Tracking

There are a large number of experiment tracking API’s available, however getting them all to work with in a multi-processing environment can oftentimes be complex. 🤗 Accelerate provides a general tracking API that can be used to log useful items during your script through Accelerator.log()

Integrated Trackers

Currently Accelerate supports four trackers out-of-the-box:

TensorBoard
WandB
CometML
MLFlow

To use any of them, pass in the selected type(s) to the log_with parameter in Accelerate:

from accelerate import Accelerator
from accelerate.utils import LoggerType

accelerator = Accelerator(log_with="all")  # For all available trackers in the environment
accelerator = Accelerator(log_with="wandb")
accelerator = Accelerator(log_with=["wandb", LoggerType.TENSORBOARD])

At the start of your experiment Accelerator.init_trackers() should be used to setup your project, and potentially add any experiment hyperparameters to be logged:

hps = {"num_iterations": 5, "learning_rate": 1e-2}
accelerator.init_trackers("my_project", config=hps)

When you are ready to log any data, Accelerator.log() should be used. A step can also be passed in to correlate the data with a particular step in the training loop.

accelerator.log({"train_loss": 1.12, "valid_loss": 0.8}, step=1)

Once you’ve finished training, make sure to run Accelerator.end_training() so that all the trackers can run their finish functionalities if they have any.

accelerator.end_training()

A full example is below:

from accelerate import Accelerator

accelerator = Accelerator(log_with="all")
config = {
    "num_iterations": 5,
    "learning_rate": 1e-2,
    "loss_function": str(my_loss_function),
}

accelerator.init_trackers("example_project", config=config)

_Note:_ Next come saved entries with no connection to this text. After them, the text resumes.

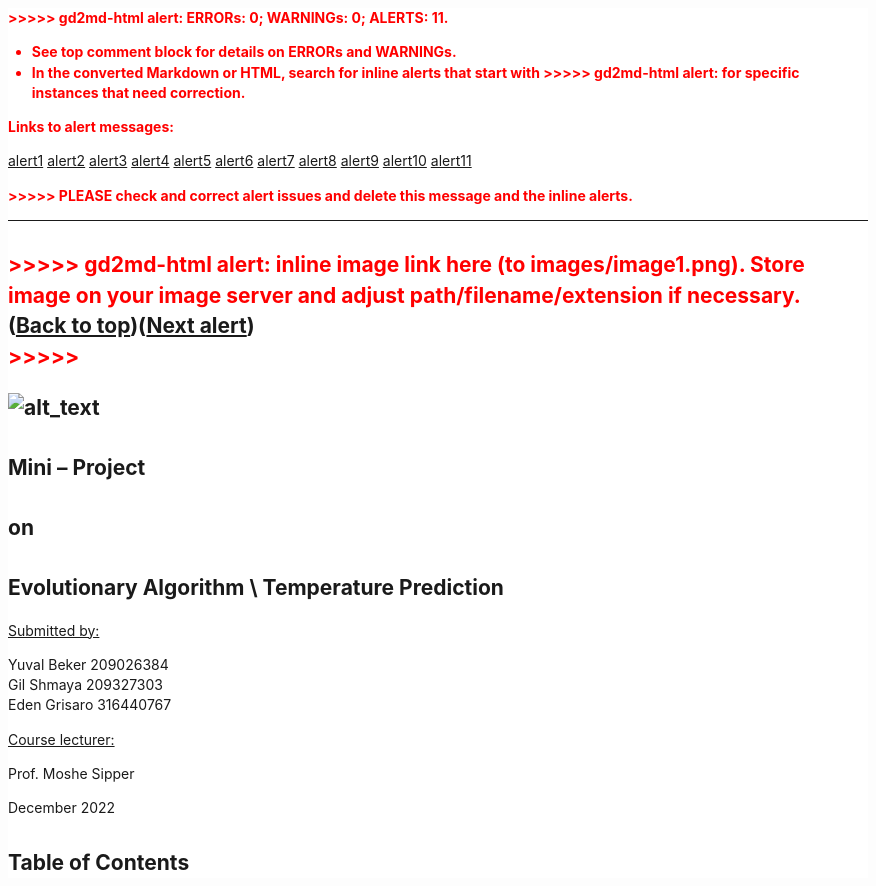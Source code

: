 
<p style="color: red; font-weight: bold">>>>>>  gd2md-html alert:  ERRORs: 0; WARNINGs: 0; ALERTS: 11.</p>
<ul style="color: red; font-weight: bold"><li>See top comment block for details on ERRORs and WARNINGs. <li>In the converted Markdown or HTML, search for inline alerts that start with >>>>>  gd2md-html alert:  for specific instances that need correction.</ul>

<p style="color: red; font-weight: bold">Links to alert messages:</p><a href="#gdcalert1">alert1</a>
<a href="#gdcalert2">alert2</a>
<a href="#gdcalert3">alert3</a>
<a href="#gdcalert4">alert4</a>
<a href="#gdcalert5">alert5</a>
<a href="#gdcalert6">alert6</a>
<a href="#gdcalert7">alert7</a>
<a href="#gdcalert8">alert8</a>
<a href="#gdcalert9">alert9</a>
<a href="#gdcalert10">alert10</a>
<a href="#gdcalert11">alert11</a>

<p style="color: red; font-weight: bold">>>>>> PLEASE check and correct alert issues and delete this message and the inline alerts.<hr></p>


<h2>

<p id="gdcalert1" ><span style="color: red; font-weight: bold">>>>>>  gd2md-html alert: inline image link here (to images/image1.png). Store image on your image server and adjust path/filename/extension if necessary. </span><br>(<a href="#">Back to top</a>)(<a href="#gdcalert2">Next alert</a>)<br><span style="color: red; font-weight: bold">>>>>> </span></p>


![alt_text](images/image1.png "image_tooltip")
</h2>


<h2>Mini – Project </h2>


<h2>on</h2>


<h2> Evolutionary Algorithm \
Temperature Prediction</h2>


<span style="text-decoration:underline;">Submitted by: </span>

Yuval Beker 209026384 \
 Gil Shmaya 209327303 \
Eden Grisaro 316440767

<span style="text-decoration:underline;">Course lecturer:</span> 

Prof. Moshe Sipper

December 2022

<h2>Table of Contents</h2>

my_model, my_optimizer, my_training_dataloader = accelerate.prepare(my_model, my_optimizer, my_training_dataloader)
device = accelerator.device
my_model.to(device)

for iteration in config["num_iterations"]:
    for step, batch in my_training_dataloader:
        my_optimizer.zero_grad()
        inputs, targets = batch
        inputs = inputs.to(device)
        targets = targets.to(device)
        outputs = my_model(inputs)
        loss = my_loss_function(outputs, targets)
        accelerator.backward(loss)
        my_optimizer.step()
        accelerator.log({"training_loss": loss}, step=step)
accelerator.end_training()

If a tracker requires a directory to save data to such as TensorBoard then a logging_dir or project_dir can be passed in. project_dir is useful if there are other further configurations such as those which can be combined with the ProjectConfiguration dataclass.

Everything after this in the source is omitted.